(Plain-text document sources)
§ §

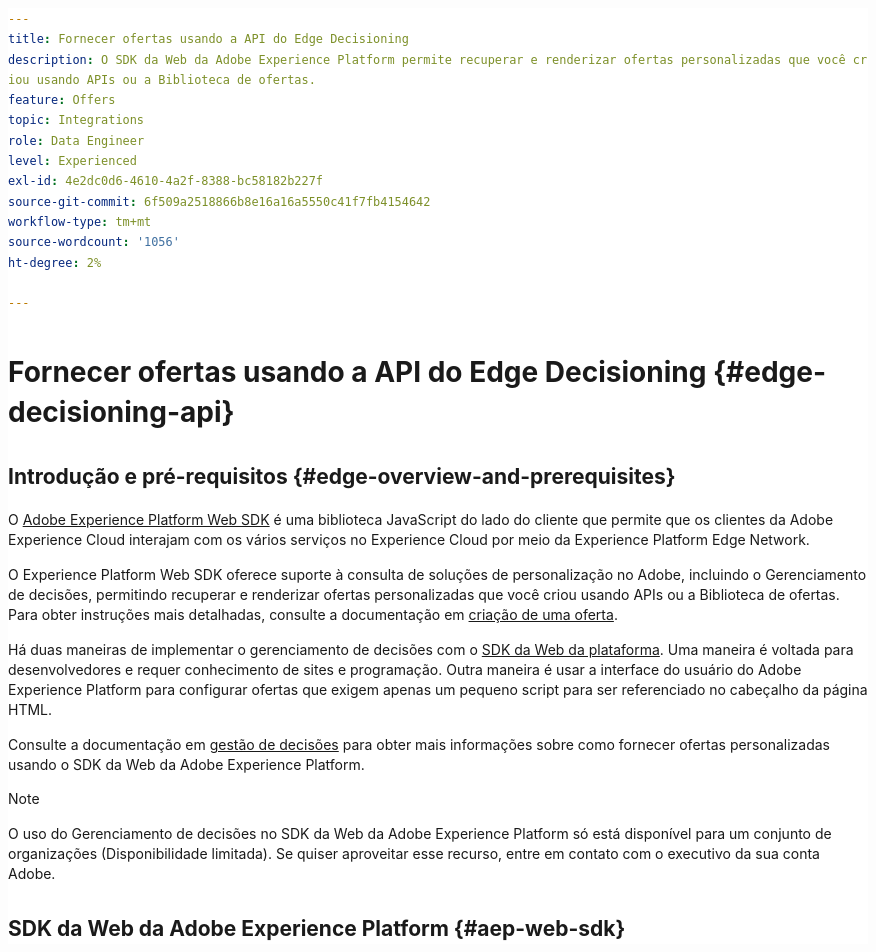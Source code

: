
 ```yaml
---
title: Fornecer ofertas usando a API do Edge Decisioning
description: O SDK da Web da Adobe Experience Platform permite recuperar e renderizar ofertas personalizadas que você criou usando APIs ou a Biblioteca de ofertas.
feature: Offers
topic: Integrations
role: Data Engineer
level: Experienced
exl-id: 4e2dc0d6-4610-4a2f-8388-bc58182b227f
source-git-commit: 6f509a2518866b8e16a16a5550c41f7fb4154642
workflow-type: tm+mt
source-wordcount: '1056'
ht-degree: 2%

---
```


# Fornecer ofertas usando a API do Edge Decisioning {#edge-decisioning-api}

## Introdução e pré-requisitos {#edge-overview-and-prerequisites}

O [Adobe Experience Platform Web SDK](https://experienceleague.adobe.com/docs/experience-platform/edge/home.html#video-overview) é uma biblioteca JavaScript do lado do cliente que permite que os clientes da Adobe Experience Cloud interajam com os vários serviços no Experience Cloud por meio da Experience Platform Edge Network.

O Experience Platform Web SDK oferece suporte à consulta de soluções de personalização no Adobe, incluindo o Gerenciamento de decisões, permitindo recuperar e renderizar ofertas personalizadas que você criou usando APIs ou a Biblioteca de ofertas. Para obter instruções mais detalhadas, consulte a documentação em [criação de uma oferta](../../get-started/starting-offer-decisioning.md).

Há duas maneiras de implementar o gerenciamento de decisões com o [SDK da Web da plataforma](https://experienceleague.adobe.com/docs/experience-platform/edge/home.html#video-overview). Uma maneira é voltada para desenvolvedores e requer conhecimento de sites e programação. Outra maneira é usar a interface do usuário do Adobe Experience Platform para configurar ofertas que exigem apenas um pequeno script para ser referenciado no cabeçalho da página HTML.

Consulte a documentação em [gestão de decisões](https://experienceleague.adobe.com/docs/experience-platform/edge/personalization/offer-decisioning/offer-decisioning-overview.html?lang=en#enabling-offer-decisioning) para obter mais informações sobre como fornecer ofertas personalizadas usando o SDK da Web da Adobe Experience Platform.

>[!NOTE]
>
>O uso do Gerenciamento de decisões no SDK da Web da Adobe Experience Platform só está disponível para um conjunto de organizações (Disponibilidade limitada). Se quiser aproveitar esse recurso, entre em contato com o executivo da sua conta Adobe.

## SDK da Web da Adobe Experience Platform {#aep-web-sdk}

§ §

* **TRY IT**:
Produce the data again character for character, with the images left out.

* **RESPONSE AREA**:
Source code

:
 ```yaml
---
title: Fornecer ofertas usando a API do Edge Decisioning
description: O SDK da Web da Adobe Experience Platform permite recuperar e renderizar ofertas personalizadas que você criou usando APIs ou a Biblioteca de ofertas.
feature: Offers
topic: Integrations
role: Data Engineer
level: Experienced
exl-id: 4e2dc0d6-4610-4a2f-8388-bc58182b227f
source-git-commit: 6f509a2518866b8e16a16a5550c41f7fb4154642
workflow-type: tm+mt
source-wordcount: '1056'
ht-degree: 2%

---
```


# Fornecer ofertas usando a API do Edge Decisioning {#edge-decisioning-api}

## Introdução e pré-requisitos {#edge-overview-and-prerequisites}

O [Adobe Experience Platform Web SDK](https://experienceleague.adobe.com/docs/experience-platform/edge/home.html#video-overview) é uma biblioteca JavaScript do lado do cliente que permite que os clientes da Adobe Experience Cloud interajam com os vários serviços no Experience Cloud por meio da Experience Platform Edge Network.

O Experience Platform Web SDK oferece suporte à consulta de soluções de personalização no Adobe, incluindo o Gerenciamento de decisões, permitindo recuperar e renderizar ofertas personalizadas que você criou usando APIs ou a Biblioteca de ofertas. Para obter instruções mais detalhadas, consulte a documentação em [criação de uma oferta](../../get-started/starting-offer-decisioning.md).

Há duas maneiras de implementar o gerenciamento de decisões com o [SDK da Web da plataforma](https://experienceleague.adobe.com/docs/experience-platform/edge/home.html#video-overview). Uma maneira é voltada para desenvolvedores e requer conhecimento de sites e programação. Outra maneira é usar a interface do usuário do Adobe Experience Platform para configurar ofertas que exigem apenas um pequeno script para ser referenciado no cabeçalho da página HTML.

Consulte a documentação em [gestão de decisões](https://experienceleague.adobe.com/docs/experience-platform/edge/personalization/offer-decisioning/offer-decisioning-overview.html?lang=en#enabling-offer-decisioning) para obter mais informações sobre como fornecer ofertas personalizadas usando o SDK da Web da Adobe Experience Platform.

>[!NOTE]
>
>O uso do Gerenciamento de decisões no SDK da Web da Adobe Experience Platform só está disponível para um conjunto de organizações (Disponibilidade limitada). Se quiser aproveitar esse recurso, entre em contato com o executivo da sua conta Adobe.

## SDK da Web da Adobe Experience Platform {#aep-web-sdk}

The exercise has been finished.